Secretary of State John
Kerry, meanwhile, again made the Obama administration's case Wednesday,
this time to the House Foreign Affairs Committee.
Kerry said some U.S.
allies in the Middle East "have said that, if the United States is
prepared to do the whole thing, ... they will carry that cost." The top
U.S. diplomat also stated -- as he has previously -- that a military'
strike would be focused on addressing the chemical weapons threat, and
that it would be effective.
"We have absolute
confidence that what our military undertakes to do, if it is ordered to
do so, will degrade the capacity of Assad to use his weapons and serve
as a very strong deterrent," Kerry said.
Yet as was the case a day before with the Senate Foreign Relations Committee, not everyone was convinced.
Rep. Michael McCaul, a
Texas Republican, claimed most members of the Syrian opposition are
"radical extremists," saying that every time he asks U.S. officials
about them, "the answers get worse and worse."
Kerry countered that
about 15% of the rebel fighters are "bad guys" who fare fighting each
other. "There's a general belief that a real moderate opposition exists"
he added, saying aid in being carefully funneled to this faction which
is "only getting stronger."
Still, even within the Obama administration, there are questions as to how much the rebel movement can be trusted.
"We do not see the clear
division between moderates and extremists that some have suggested," a
U.S. official told CNN, adding that "all these different elements are
mixed in."
Iranian: 'We will support Syria to the end'
Obama said last year
that the use of chemical weapons in Syria's civil war would cross a "red
line" for U.S. intervention.

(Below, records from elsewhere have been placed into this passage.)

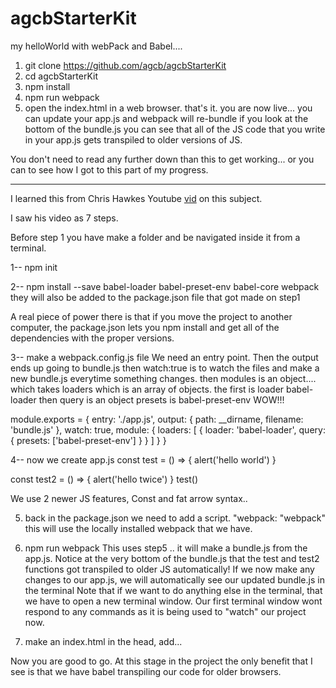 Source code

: # agcbStarterKit
my helloWorld with webPack and Babel....


1. git clone https://github.com/agcb/agcbStarterKit
2. cd agcbStarterKit
3. npm install
4. npm run webpack
5. open the index.html in a web browser.
that's it. you are now live...
you can update your app.js and webpack will re-bundle
if you look at the bottom of the bundle.js you can see that all of the JS code that you write in your app.js gets transpiled to older versions of JS.

You don't need to read any further down than this to get working... or you can to see how I got to this part of my progress.


* * * 
I learned this from Chris Hawkes Youtube [vid](https://www.youtube.com/watch?v=X5wTsHRsbIA) on this subject. 

I saw his video as 7 steps.

Before step 1 you have make a folder and be navigated inside it from a terminal.

1-- npm init

2--
npm install --save babel-loader babel-preset-env babel-core webpack
they will also be added to the package.json file that got made on step1

A real piece of power there is that if you move the project to another computer,
the package.json lets you npm install and get all of the dependencies with the 
proper versions.

3-- make a webpack.config.js file
  We need an entry point.
	Then the output ends up going to bundle.js
  then watch:true is to watch the files and make a new bundle.js everytime something changes.
  then modules is an object....
    which takes loaders which is an array of objects.
    the first is loader babel-loader
    then query is an object 
       presets is babel-preset-env
  	WOW!!!

 

module.exports = {
	entry: './app.js',
	output: {
		path: __dirname,
		filename: 'bundle.js'
	},
	watch: true,
	module: {
		loaders: [
		{
			loader: 'babel-loader',
			query: {
				presets: ['babel-preset-env']
			}
		}
		]
	}
}



4-- now we create app.js
   const test = () => {
	alert('hello world')
}

const test2 = () => {
	alert('hello twice')
}
test()

We use 2 newer JS features, Const and fat arrow syntax..

5. back in the package.json we need to add a script.
   "webpack: "webpack"
	this will use the locally installed webpack that we have.

6. npm run webpack
   This uses step5 .. it will make a bundle.js from the app.js.
   Notice at the very bottom of the bundle.js that the test and test2 functions got transpiled to older JS automatically!
   If we now make any changes to our app.js, we will automatically see our updated bundle.js in the terminal
   Note that if we want to do anything else in the terminal, that we have to open a new terminal window.
   Our first terminal window wont respond to any commands as it is being used to "watch" our project now.

7. make an index.html
   in the head, add...
    <script src="./bundle.js"></script>

Now you are good to go.
At this stage in the project the only benefit that I see is that we have babel transpiling our code for 
older browsers.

International agreements ban the use of
chemical weapons, and many Western leaders worry that allowing their use
to go unchecked in Syria could weaken that prohibition.
"As much as we're
criticized, when bad stuff happens around the world the first question
is, 'What is the U.S. going to do about it?'" Obama told reporters
Wednesday in Stockholm, Sweden, after meeting with Swedish Prime
Minister Fredrik Reinfeldt.
"The moral thing to do is not to stand by and do nothing," he said.
Not everyone -- including longtime U.S. allies -- agree military action now is the answer.
Reinfeldt, for instance,
said the world must seek a "political solution." Kofi Annan, a former
U.N. secretary-general, said there is "no military solution." And
British lawmakers last week voted to preclude military involvement.
Then there are some who are standing firmly by Syria's embattled government.
Russia, for one, has
historically close economic, political and military ties with Syria,
having likely more than $4 billion in contracts with Russia's defense
ministry, according to Jeffrey Mankoff, an adjunct fellow at the Center
for Strategic and International Studies Russia and Eurasia Program.
Moscow also signed a
$550 million deal with Syria for combat training jets, and Putin noted
that it's given its ally some parts of an air defense missile system but
has frozen additional shipments.
Iran -- in addition to being one of America and Israel's staunchest foes -- has been al-Assad's biggest backers throughout.
On Wednesday,
Revolutionary Guard commander Gen. Qassem Soleimani pointed fingers at
neighbors such as Qatari for backing what he said was an overwhelmingly
foreign rebel fighting force, according to a report in Iran's
semi-official Fars news agency.
Tehran won't let its friend down, he told Iran's Assembly of Experts.
"We will support Syria to the end," Soleimani said.